Something unusual is happening to mortgage rates right now that could complicate the delicate competitive balance in the Irish financial sector.
CS, a non-bank lender run by Dilosk, became the first in the market to raise some of its rates this week, anticipating a probable increase in European Central Bank rates by the end of the year.
Yet ICS’s former owner Bank of Ireland moved in the opposite direction on Tuesday, announcing cuts to its green mortgage product. Qualifying borrowers can now get financing for just 1.9pc.
What accounts for the difference?
ICS and other non-bank mortgage lenders like Finance Ireland raise funding in the bond markets by borrowing against the cash flows from the mortgages they’ve already written.
But the premium investors want for buying those debt securities has risen as markets price in future rate hikes. Indeed, the Federal Reserve and Bank of England have already started their hiking cycles.
Bank of Ireland, by contrast, is largely funded by an abundance of customer deposits, which essentially cost zero. Banks also have access to virtually cost-free ECB funding, too. Hence, the ability to cut prices even into a tightening interest rate environment.

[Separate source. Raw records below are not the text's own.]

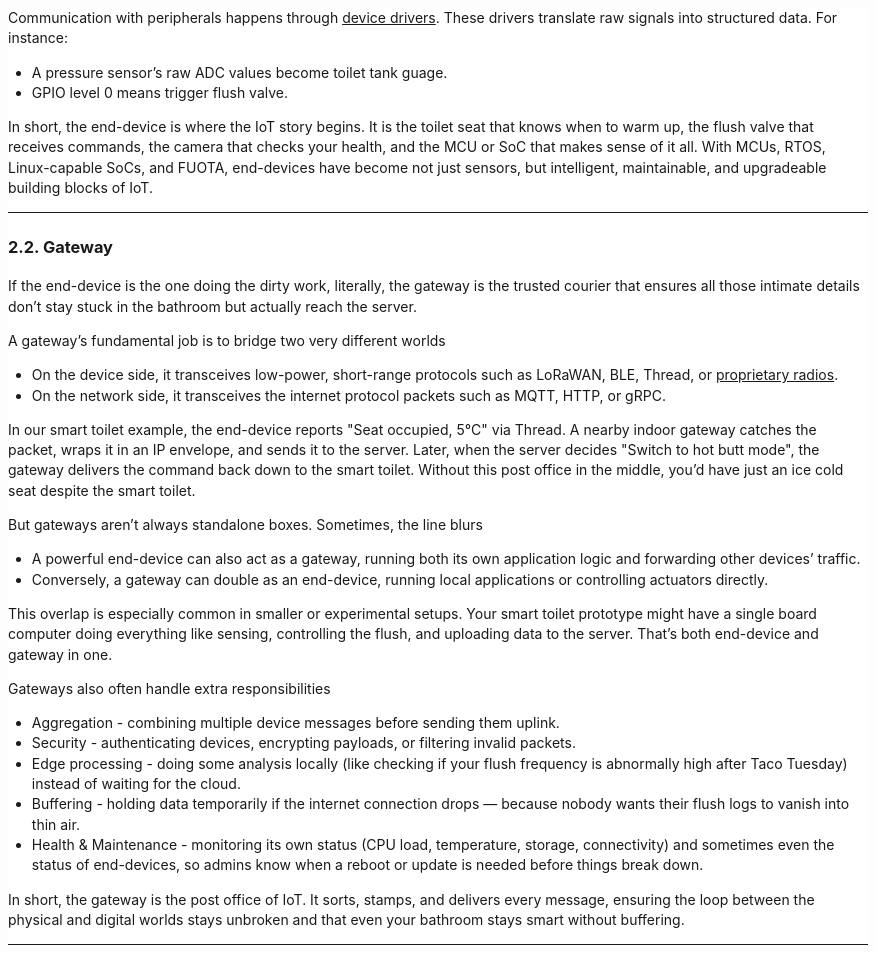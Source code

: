 Communication with peripherals happens through [device drivers](https://en.wikipedia.org/wiki/Device_driver). These drivers translate raw signals into structured data. For instance:
 - A pressure sensor’s raw ADC values become toilet tank guage.
 - GPIO level 0 means trigger flush valve.

In short, the end-device is where the IoT story begins. It is the toilet seat that knows when to warm up, the flush valve that receives commands, the camera that checks your health, and the MCU or SoC that makes sense of it all. With MCUs, RTOS, Linux-capable SoCs, and FUOTA, end-devices have become not just sensors, but intelligent, maintainable, and upgradeable building blocks of IoT.

---

### 2.2. Gateway

If the end-device is the one doing the dirty work, literally, the gateway is the trusted courier that ensures all those intimate details don’t stay stuck in the bathroom but actually reach the server.

A gateway’s fundamental job is to bridge two very different worlds
- On the device side, it transceives low-power, short-range protocols such as LoRaWAN, BLE, Thread, or [proprietary radios](https://en.wikipedia.org/wiki/ISM_radio_band).
- On the network side, it transceives the internet protocol packets such as MQTT, HTTP, or gRPC.

In our smart toilet example, the end-device reports "Seat occupied, 5°C" via Thread. A nearby indoor gateway catches the packet, wraps it in an IP envelope, and sends it to the server. Later, when the server decides "Switch to hot butt mode", the gateway delivers the command back down to the smart toilet. Without this post office in the middle, you’d have just an ice cold seat despite the smart toilet.

But gateways aren’t always standalone boxes. Sometimes, the line blurs
 - A powerful end-device can also act as a gateway, running both its own application logic and forwarding other devices’ traffic.
 - Conversely, a gateway can double as an end-device, running local applications or controlling actuators directly.  

This overlap is especially common in smaller or experimental setups. Your smart toilet prototype might have a single board computer doing everything like sensing, controlling the flush, and uploading data to the server. That’s both end-device and gateway in one.

Gateways also often handle extra responsibilities
 - Aggregation - combining multiple device messages before sending them uplink.
 - Security - authenticating devices, encrypting payloads, or filtering invalid packets.
 - Edge processing - doing some analysis locally (like checking if your flush frequency is abnormally high after Taco Tuesday) instead of waiting for the cloud.
 - Buffering - holding data temporarily if the internet connection drops — because nobody wants their flush logs to vanish into thin air.
 - Health & Maintenance - monitoring its own status (CPU load, temperature, storage, connectivity) and sometimes even the status of end-devices, so admins know when a reboot or update is needed before things break down.

In short, the gateway is the post office of IoT. It sorts, stamps, and delivers every message, ensuring the loop between the physical and digital worlds stays unbroken and that even your bathroom stays smart without buffering.  

---
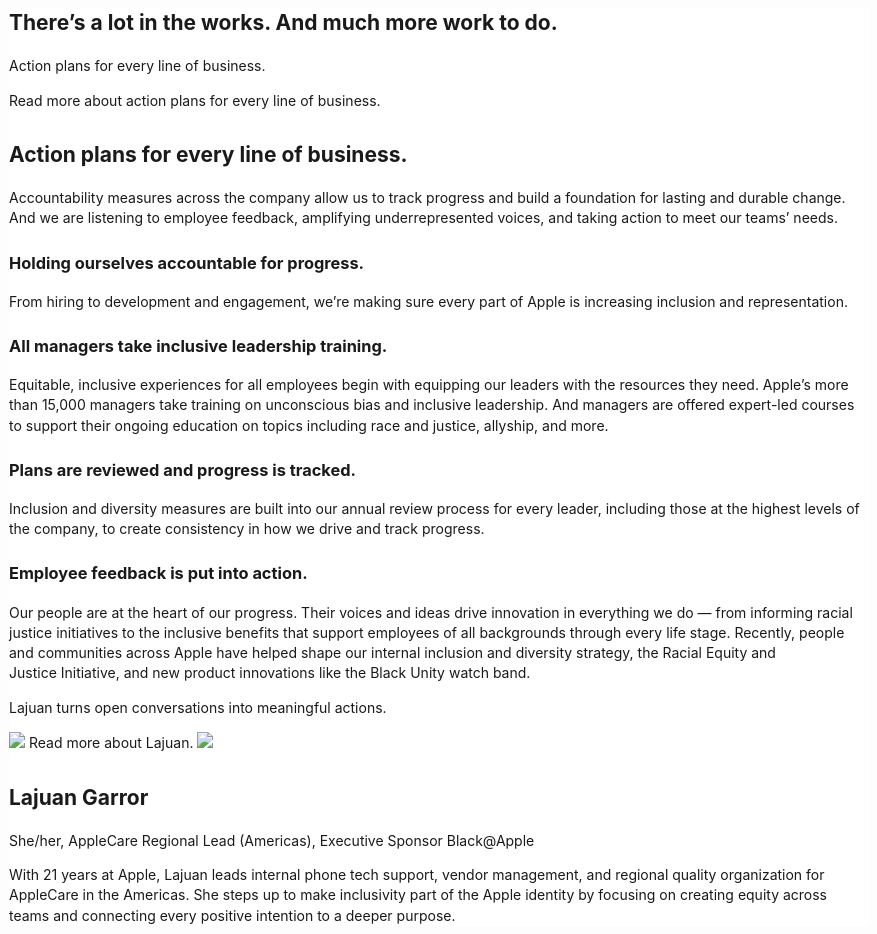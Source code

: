 ## There’s a lot in the works. And much more work to&nbsp;do.

Action plans for every line of business.

Read more about action plans for every line of business.

## Action plans for every line of business.

Accountability measures across the company allow us to track progress and build a foundation for lasting and durable change. And we are listening to employee feedback, amplifying underrepresented voices, and taking action to meet our teams’&nbsp;needs.

### Holding ourselves accountable for progress.

From hiring to development and engagement, we’re making sure every part of Apple is increasing inclusion and&nbsp;representation.

### All managers take inclusive leadership training.

Equitable, inclusive experiences for all employees begin with equipping our leaders with the resources they need. Apple’s more than 15,000 managers take training on unconscious bias and inclusive leadership. And managers are offered expert-led courses to support their ongoing education on topics including race and justice, allyship, and&nbsp;more.

### Plans are reviewed and progress is tracked.

Inclusion and diversity measures are built into our annual review process for every leader, including those at the highest levels of the company, to create consistency in how we drive and track&nbsp;progress.

### Employee feedback is put into action.

Our people are at the heart of our progress. Their voices and ideas drive innovation in everything we do — from informing racial justice initiatives to the inclusive benefits that support employees of all backgrounds through every life stage. Recently, people and communities across Apple have helped shape our internal inclusion and diversity strategy, the Racial&nbsp;Equity and Justice&nbsp;Initiative, and new product innovations like the Black&nbsp;Unity watch&nbsp;band.

Lajuan turns open conversations into meaningful actions.

![](/v/diversity/f/images/overview/tile_lajuan__0v00031l3f66_large.jpg)
Read more about Lajuan.
![](/v/diversity/f/images/overview/tile_lajuan__0v00031l3f66_large.jpg)

## Lajuan Garror

She/her, AppleCare Regional Lead (Americas), Executive Sponsor Black@Apple

With 21 years at Apple, Lajuan leads internal phone tech support, vendor management, and regional quality organization for AppleCare in the Americas. She steps up to make inclusivity part of the Apple identity by focusing on creating equity across teams and connecting every positive intention to a deeper&nbsp;purpose.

One consequence of this divergence is that non-bank lenders, which have been a growing force in the Irish mortgage market in recent years, may find themselves becoming less competitive than the banks, at least until the ECB moves.
Even then, it could take several interest rate increases before the gap closes and some semblance of competitive balance is restored.
Ironically, that could turn out badly for Bank of Ireland as the Competition and Consumer Protection Commission (CCPC) reviews its proposed acquisition of KBC Bank Ireland’s €9bn in performing mortgage assets.
Last month the CCPC issued a preliminary assessment of the transaction in which it is understood to be seeking market opening measures from Bank of Ireland that could include the bank selling a portfolio of mortgages to a non-bank.
The competition concern is that Bank of Ireland is buying stock but not flow, meaning the capacity for new lending in the market will decline once the deal goes through.
Seeding a non-bank lender with a chunky book of loans could help offset that issue by diversifying the lending market and giving customers – who increasingly are using brokers to source loans – another option.
But if the non-bank lenders can’t match the prices those customers can get from a bank, it’s hard to see how this remedy sets things right for the CCPC, which is most concerned about credit constraint.
We could be left with a situation where Bank of Ireland, AIB and Permanent TSB are able to gobble up more market share, even with more competitors in the market.
If that scenario comes to pass, it would be welcome news in a way for Finance Minister Paschal Donohoe, who wants to dispose of the State holdings in the domestic banks.